Она помогает мне подняться по лестнице в другую комнату. Укладывает в кровать, обтирает и умывает холодной водой. Затем мнет мне живот, ее пальцы глубоко тонут в складке кожи, под которой теперь пустота, а всего неделю назад была моя девочка. Каждый раз, когда я взвизгиваю от боли, она поджимает губы и хмыкает.
– Еще где-нибудь болит? – спрашивает Фреда.
Я признаюсь, что левая грудь огнем горит. Она снимает с меня лифчик и ахает: сиська раздулась, покраснела и смахивает на громадную клубничину.
– Да с тобой совсем беда, юная леди, – говорит она, и мне становится страшно, потому что я не думала, что все так плохо. – Акушерка-то хоть проверила, что послед вышел?
Я таращусь на нее, открыв рот, как бывало на уроке, если учитель меня вызывал, а я прослушала вопрос. Тогда учитель буравил меня взглядом, а весь класс хихикал.
Пожав плечами, я прячу глаза от Фреды – делаю вид, что рассматриваю комнату. Здесь еще три кровати, все застеленные желтыми покрывалами. Голая лампочка с потолка слепит мне глаза, оранжевые шторы задернуты наполовину. Я вспоминаю, как Рейчел описывала приют, в который попала, когда убежала от родителей, и маленькая частичка меня просится домой.
– Не знаю, – наконец отвечаю едва слышным шепотом.
– Ты в больнице рожала?
– Дома.
Зачем я сказала, зачем?
– А где твой дом?
– Недалеко… К северу от Лондона.
Ни слова больше.
– Но кто-то при этом был? Помогал с родами? – Фреда садится рядом со мной на кровать, матрац проминается под ее весом, и я съезжаю в ее сторону.
– Нет.
Я на секунду зажмуриваюсь, вспомнив, что там был дядя Густав, но мне не хочется рассказывать Фреде о том, как его мерзкие руки ползали по моему телу, пока я пыхтела и выла диким зверем.
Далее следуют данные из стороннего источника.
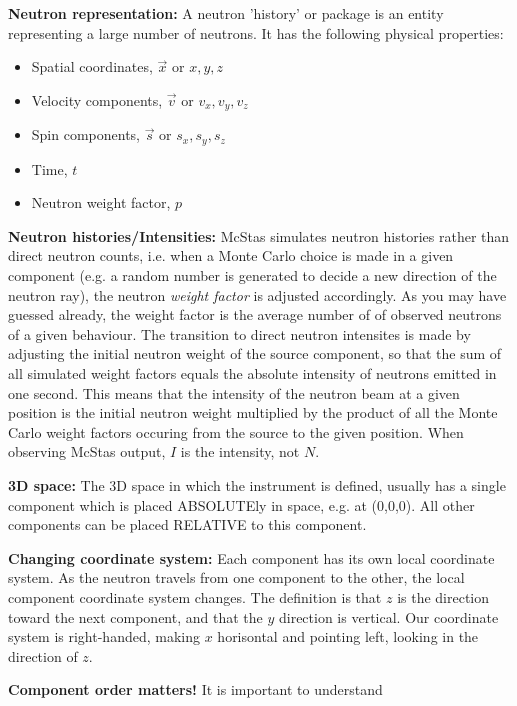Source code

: \begin{itemize}
\item{{\bf Neutron representation:} A neutron 'history' or package is
  an entity representing a large number of neutrons. It has the
  following physical properties:
  \begin{itemize}
    \item{Spatial coordinates, $\vec{x}$ or $x,y,z$}
    \item{Velocity components, $\vec{v}$ or $v_x,v_y,v_z$}
    \item{Spin components, $\vec{s}$ or $s_x,s_y,s_z$}
    \item{Time, $t$}
    \item{Neutron weight factor, $p$}
  \end{itemize}
\item{{\bf Neutron histories/Intensities:} McStas simulates neutron
    histories rather than direct neutron counts, i.e. when a
    Monte Carlo choice is made in a given component (e.g. a random
    number is generated to decide a new direction of the neutron ray), 
    the neutron \emph{weight factor} is adjusted accordingly. As you
    may have guessed already, the weight factor is the 
    average number of of observed neutrons of a given behaviour.
    The transition to direct neutron intensites is made
    by adjusting the initial neutron weight of the source component,
    so that the sum of all simulated weight factors equals the
    absolute intensity of neutrons emitted in one
    second. This means that the intensity of the neutron beam at a
    given position is the initial neutron weight multiplied by the 
    product of all the Monte Carlo weight factors occuring from the
    source to the given position.  When observing McStas output, $I$
    is the intensity, not $N$.}
\item{{\bf 3D space:} The 3D space in which the instrument is defined,
  usually has a single component which is
  placed ABSOLUTEly  in space, e.g. at (0,0,0). All other components
  can be placed RELATIVE to this component.}
\item{{\bf Changing coordinate system:} Each component has its own
    local coordinate system. As the neutron travels from one component
    to the other, the local component coordinate system changes. The
    definition is that $z$ is the direction toward the next component,
    and that the $y$ direction is vertical. Our coordinate system is 
    right-handed, making $x$ horisontal and pointing left, looking in 
    the direction of $z$.}
\item{{\bf Component order matters!} It is important to understand
}}
\end{itemize}

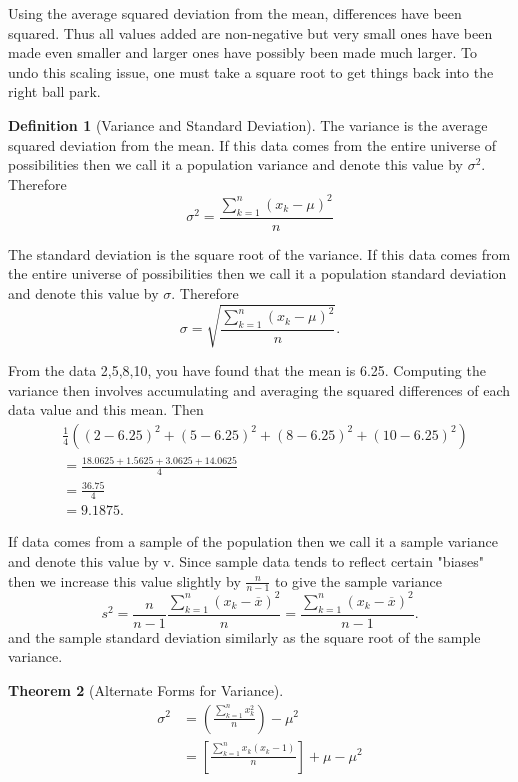 \documentclass[10pt,]{book}
\theoremstyle{plain}
\newtheorem{theorem}{Theorem}[section]
\theoremstyle{definition}
\newtheorem{definition}[theorem]{Definition}
\theoremstyle{definition}
\numberwithin{equation}{section}
\begin{document}
Using the average squared deviation from the mean, differences have been squared. Thus all values added are non-negative but very small ones have been made even smaller and larger ones have possibly been made much larger. To undo this scaling issue, one must take a square root to get things back into the right ball park. 
%
\begin{definition}[Variance and Standard Deviation]\label{definition-14}
The variance is the average squared deviation from the mean. If this data comes from the entire universe of possibilities then we call it a population variance and denote this value by \(\sigma^2\). Therefore
	\begin{equation*} \sigma^2 = \frac{\sum_{k=1}^n ( x_k-\mu )^2}{n} \end{equation*}
%
\par
The standard deviation is the square root of the variance. If this data comes from the entire universe of possibilities then we call it a population standard deviation and denote this value by \(\sigma\). Therefore
\begin{equation*} \sigma = \sqrt{\frac{\sum_{k=1}^n ( x_k-\mu )^2}{n}}.\end{equation*}
%
\par
From the data {2,5,8,10}, you have found that the mean is 6.25. Computing the variance then involves accumulating and averaging the squared differences of each data value and this mean. Then
\begin{align*}
& \frac{1}{4} \left ( (2-6.25)^2 + (5-6.25)^2 + (8-6.25)^2 + (10-6.25)^2 \right ) \\
& = \frac{18.0625 + 1.5625 + 3.0625 + 14.0625}{4} \\
& = \frac{36.75}{4}\\
& = 9.1875.
\end{align*}
\par

If data comes from a sample of the population then we call it a sample variance and denote this value by v. Since sample data tends to reflect certain "biases" then we increase this value slightly by \(\frac{n}{n-1}\) to give the sample variance
\begin{equation*}s^2 = \frac{n}{n-1}\frac{\sum_{k=1}^n ( x_k-\overline{x} )^2}{n} = \frac{\sum_{k=1}^n ( x_k-\overline{x} )^2}{n-1}.\end{equation*}
and the sample standard deviation similarly as the square root of the sample variance.
%
\end{definition}
\begin{theorem}[Alternate Forms for Variance]\label{theorem-7}
\begin{align*}
\sigma^2 & = \left ( \frac{\sum_{k=1}^n x_k^2 }{n} \right ) - \mu^2 \\
& = \left [ \frac{\sum_{k=1}^n x_k(x_k - 1)}{n} \right ] + \mu - \mu^2
\end{align*}\end{theorem}
\end{document}

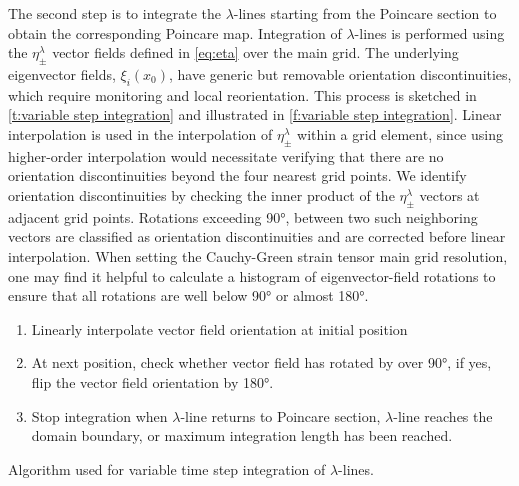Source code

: \documentclass{article}
\begin{document}
The second step is to integrate the $\lambda$-lines  starting from the Poincare section to obtain the corresponding Poincare map. Integration of $\lambda$-lines is performed using the $\eta_\pm^\lambda$ vector fields defined in \cref{eq:eta} over the main grid. The underlying eigenvector fields, $\xi_i(x_0)$, have generic but removable orientation discontinuities, which require monitoring and local reorientation. This process is sketched in \cref{t:variable step integration} and illustrated in \cref{f:variable step integration}. Linear interpolation is used in the interpolation of $\eta_\pm^\lambda$ within a grid element, since using higher-order interpolation would necessitate verifying that there are no orientation discontinuities beyond the four nearest grid points. We identify orientation discontinuities by checking the inner product of the $\eta_\pm^\lambda$ vectors at adjacent grid points. Rotations exceeding 90°, between two such neighboring vectors are classified as orientation discontinuities and are corrected before linear interpolation. When setting the Cauchy-Green strain tensor main grid resolution, one may find it helpful to calculate a histogram of eigenvector-field rotations to ensure that all rotations are well below 90° or almost 180°.

\begin{table}
\begin{enumerate}
\item Linearly interpolate vector field orientation at initial position
\item At next position, check whether vector field has rotated by over 90°, if yes, flip the vector field orientation by 180°.
\item Stop integration when $\lambda$-line returns to Poincare section, $\lambda$-line reaches the domain boundary, or maximum integration length has been reached.
\end{enumerate}
\caption{Algorithm used for variable time step integration of $\lambda$-lines.}
\label{t:variable step integration}
\end{table}
\end{document}
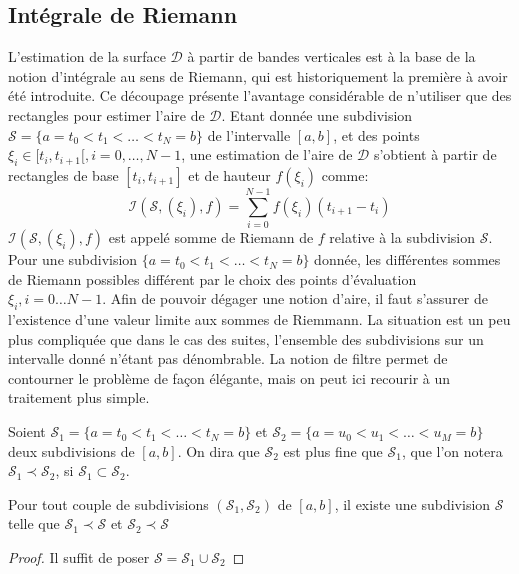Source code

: \subsection{Intégrale de Riemann}
L'estimation de la surface $\mathcal{D}$ à partir de bandes verticales est à la
base de la notion d'intégrale au sens de Riemann, qui est historiquement la
première à avoir été introduite. Ce découpage présente l'avantage considérable
de n'utiliser que des rectangles pour estimer l'aire de $\mathcal{D}$. Etant
donnée une subdivision $\mathcal{S}= \{ a = t_0 < t_1 < \dots < t_N = b \}$ de
l'intervalle $[a,b]$, et des points $\xi_i \in [t_i, t_{i+1}[, i = 0, \dots
,N-1$, une estimation de l'aire de $\mathcal{D}$ s'obtient à partir de
rectangles de base $[t_i, t_{i+1}]$ et de hauteur $f(\xi_i)$ comme:
\[
\mathcal{I}(\mathcal{S}, (\xi_i), f) =\sum_{i=0}^{N-1}
f(\xi_i)(t_{i+1}-t_i) \] $\mathcal{I}(\mathcal{S}, (\xi_i), f)$ est appelé somme
de Riemann de $f$ relative à la subdivision $\mathcal{S}$. Pour une subdivision
$\{ a = t_0 < t_1 < \dots < t_N = b \}$ donnée, les différentes sommes de Riemann
possibles différent par le choix des points d'évaluation $\xi_i, i=0 \dots N-1$.
Afin de pouvoir dégager une notion d'aire, il faut s'assurer de l'existence
d'une valeur limite aux sommes de Riemmann. La situation est un peu plus
compliquée que dans le cas des suites, l'ensemble des subdivisions sur un
intervalle donné n'étant pas dénombrable. La notion de filtre permet de
contourner le problème de façon élégante, mais on peut ici recourir à un
traitement plus simple. 
\begin{defn}
Soient  $\mathcal{S}_1= \{ a = t_0 < t_1 < \dots < t_N =
b \}$  et $\mathcal{S}_2= \{ a = u_0 < u_1 < \dots < u_M =
b \}$ deux subdivisions de $[a,b]$. On dira que $\mathcal{S}_2$ est plus fine
que $\mathcal{S}_1$, que l'on notera $\mathcal{S}_1 \prec \mathcal{S}_2$, si
$\mathcal{S}_1 \subset \mathcal{S}_2$.
\end{defn}

\begin{prop}\label{prop:union_subdivisions}
Pour tout couple de subdivisions $(\mathcal{S}_1,\mathcal{S}_2)$ de $[a,b]$, il
existe une subdivision $\mathcal{S}$ telle que $\mathcal{S}_1 \prec \mathcal{S}$
et $\mathcal{S}_2 \prec \mathcal{S}$
\end{prop}
\begin{proof}
Il suffit de poser $\mathcal{S}=\mathcal{S}_1 \cup \mathcal{S}_2$
\end{proof}

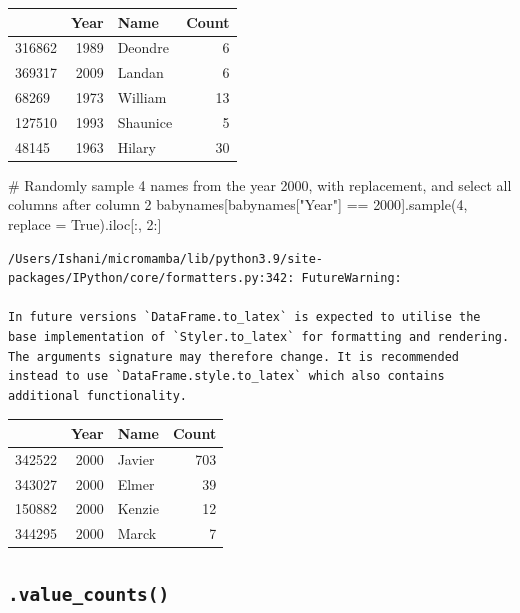 \documentclass[
  letterpaper,
  DIV=11,
  numbers=noendperiod]{scrreprt}
\newenvironment{Shaded}{\begin{snugshade}}{\end{snugshade}}
\newcommand{\CommentTok}[1]{\textcolor[rgb]{0.37,0.37,0.37}{#1}}
\newcommand{\DecValTok}[1]{\textcolor[rgb]{0.68,0.00,0.00}{#1}}
\newcommand{\NormalTok}[1]{\textcolor[rgb]{0.00,0.23,0.31}{#1}}
\newcommand{\OperatorTok}[1]{\textcolor[rgb]{0.37,0.37,0.37}{#1}}
\newcommand{\StringTok}[1]{\textcolor[rgb]{0.13,0.47,0.30}{#1}}
\newcommand{\VariableTok}[1]{\textcolor[rgb]{0.07,0.07,0.07}{#1}}
\begin{document}
\begin{tabular}{lrlr}
\toprule
{} &  Year &      Name &  Count \\
\midrule
316862 &  1989 &   Deondre &      6 \\
369317 &  2009 &    Landan &      6 \\
68269  &  1973 &   William &     13 \\
127510 &  1993 &  Shaunice &      5 \\
48145  &  1963 &    Hilary &     30 \\
\bottomrule
\end{tabular}

\begin{Shaded}
\begin{Highlighting}[]
\CommentTok{\# Randomly sample 4 names from the year 2000, with replacement, and select all columns after column 2}
\NormalTok{babynames[babynames[}\StringTok{"Year"}\NormalTok{] }\OperatorTok{==} \DecValTok{2000}\NormalTok{].sample(}\DecValTok{4}\NormalTok{, replace }\OperatorTok{=} \VariableTok{True}\NormalTok{).iloc[:, }\DecValTok{2}\NormalTok{:]}
\end{Highlighting}
\end{Shaded}

\begin{verbatim}
/Users/Ishani/micromamba/lib/python3.9/site-packages/IPython/core/formatters.py:342: FutureWarning:

In future versions `DataFrame.to_latex` is expected to utilise the base implementation of `Styler.to_latex` for formatting and rendering. The arguments signature may therefore change. It is recommended instead to use `DataFrame.style.to_latex` which also contains additional functionality.
\end{verbatim}

\begin{tabular}{lrlr}
\toprule
{} &  Year &    Name &  Count \\
\midrule
342522 &  2000 &  Javier &    703 \\
343027 &  2000 &   Elmer &     39 \\
150882 &  2000 &  Kenzie &     12 \\
344295 &  2000 &   Marck &      7 \\
\bottomrule
\end{tabular}

\hypertarget{value_counts}{%
\subsection{\texorpdfstring{\texttt{.value\_counts()}}{.value\_counts()}}\label{value_counts}}
\end{document}
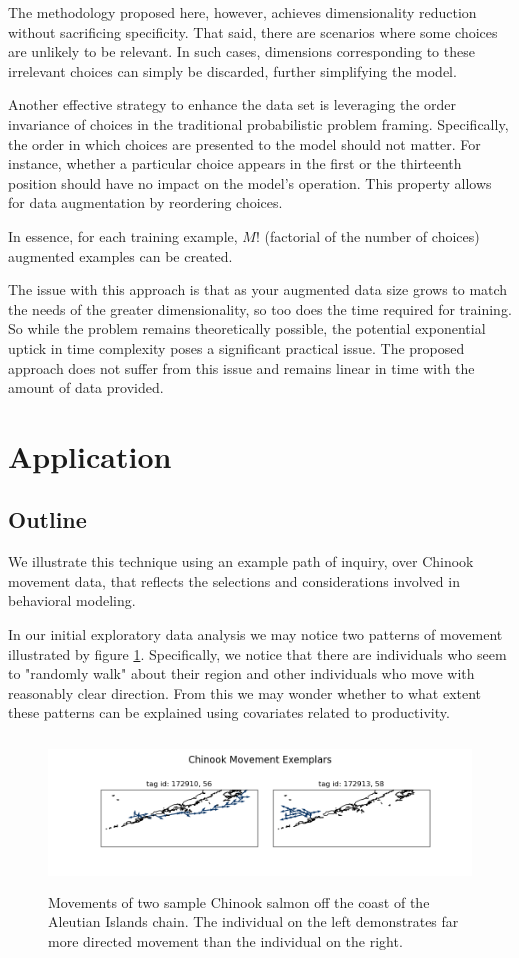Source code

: \documentclass[11pt]{article}
\begin{document}
The methodology proposed here, however, achieves dimensionality reduction without sacrificing specificity. That said, there are scenarios where some choices are unlikely to be relevant. In such cases, dimensions corresponding to these irrelevant choices can simply be discarded, further simplifying the model.

Another effective strategy to enhance the data set is leveraging the order invariance of choices in the traditional probabilistic problem framing. Specifically, the order in which choices are presented to the model should not matter. For instance, whether a particular choice appears in the first or the thirteenth position should have no impact on the model's operation. This property allows for data augmentation by reordering choices.

In essence, for each training example, $M!$ (factorial of the number of choices) augmented examples can be created.

The issue with this approach is that as your augmented data size grows to match the needs of the greater dimensionality, so too does the time required for training. So while the problem remains theoretically possible, the potential exponential uptick in time complexity poses a significant practical issue. The proposed approach does not suffer from this issue and remains linear in time with the amount of data provided. 
\section*{Application}

\subsection*{Outline}

We illustrate this technique using an example path of inquiry, over Chinook movement data, that reflects the selections and considerations involved in behavioral modeling.

In our initial exploratory data analysis we may notice two patterns of movement illustrated by figure \ref{fig:exemplars}. Specifically, we notice that there are individuals who seem to "randomly walk" about their region and other individuals who move with reasonably clear direction. From this we may wonder whether to what extent these patterns can be explained using covariates related to productivity. 

\begin{figure}[h!] 
	\centering
  \includegraphics[height=40mm]{figures/exemplars.png}
  \caption{Movements of two sample Chinook salmon off the coast of the Aleutian Islands chain. The individual on the left demonstrates far more directed movement than the individual on the right.}
  \label{fig:exemplars}
\end{figure}
\end{document}
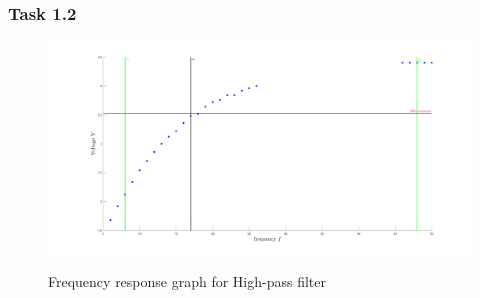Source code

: \documentclass{article}
\begin{document}
\subsubsection{Task 1.2}
\begin{figure}[!ht]
  \caption{Frequency response graph for High-pass filter}
  \includegraphics[width=\textwidth]{HPF.png}
  \label{fig:task-1-2}
\end{figure}
\end{document}
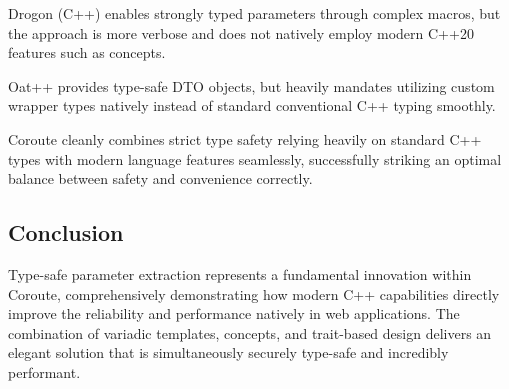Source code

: Drogon (C++) enables strongly typed parameters through complex macros, but the approach is more verbose and does not natively employ modern C++20 features such as concepts.

Oat++ provides type-safe DTO objects, but heavily mandates utilizing custom wrapper types natively instead of standard conventional C++ typing smoothly.

Coroute cleanly combines strict type safety relying heavily on standard C++ types with modern language features seamlessly, successfully striking an optimal balance between safety and convenience correctly.

\subsection{Conclusion}

Type-safe parameter extraction represents a fundamental innovation within Coroute, comprehensively demonstrating how modern C++ capabilities directly improve the reliability and performance natively in web applications. The combination of variadic templates, concepts, and trait-based design delivers an elegant solution that is simultaneously securely type-safe and incredibly performant.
– У тебя послеродовая инфекция, и серьезная, судя по твоему состоянию, детка. Мало того – еще и мастит в придачу. Без антибиотиков не обойтись.
– Тот человек сказал, что вы были сиделкой и сумеете помочь.
– Сиделкой? Бекко сказал? – Фреда усмехается. – Скорее уж нянька – для всех наших девочек. Кроме антибиотиков я дам тебе таблетки, чтобы молоко прекратилось. Ты все равно пока не сможешь кормить ребенка. Пару дней полежишь, оклемаешься. Твое счастье, что одно местечко нашлось. – Фреда сияет, как весеннее солнышко.
– Спасибо… – Я ей так благодарна. Она даст мне лекарства, я поправлюсь и смогу сама ухаживать за своей малышкой, как и положено маме. И за эту кровать благодарна, и за то, что у нее здесь живут другие девочки, с которыми я могу подружиться. – Вы правда разрешаете мне остаться?
– Ну не выкидывать же тебя на улицу? К тому же, если ты девочка хорошая, для тебя и работа найдется. Жить-то тебе на что-то нужно. – Фреда гладит меня по голове и убирает прилипшую ко лбу прядь волос. – Поспи немножко. Лекарство я тебе попозже дам. И с девочками познакомлю. – Она наклоняется и целует меня в щеку. Мать так никогда не делала – по крайней мере, я не помню.
Я засыпаю, как только Фреда уходит, и мне снятся поезда, спелые ягоды клубники, гостиницы, окна, из которых я прыгаю на землю, и вонючий смог Лондона.
Просыпаюсь от страшного гвалта. Кто-то орет, ругается, завывает, вроде разъяренные коты сцепились. Весь дом трясется. И странный запах плывет снизу, где вся эта суматоха и происходит. Пахнет леденцами и губной помадой, кожаными туфлями, потными телами, табаком, грязными рубахами, дядей Густавом и чем-то еще таким… таким, от чего у меня становится горько во рту. Неужели он здесь?
Глаза у меня почти не открываются, но я все-таки сажусь на постели, выползая из-под одеяла, как крот из земли, и пытаюсь нащупать рядышком Руби. Вспоминаю, что ее со мной нет. «О ней заботятся, о ней заботятся», – бормочу я снова и снова, пока в комнату не проскальзывает Фреда с коробкой таблеток. Я открываю глаза-щелочки как можно шире – вдруг она принесла мою дочку?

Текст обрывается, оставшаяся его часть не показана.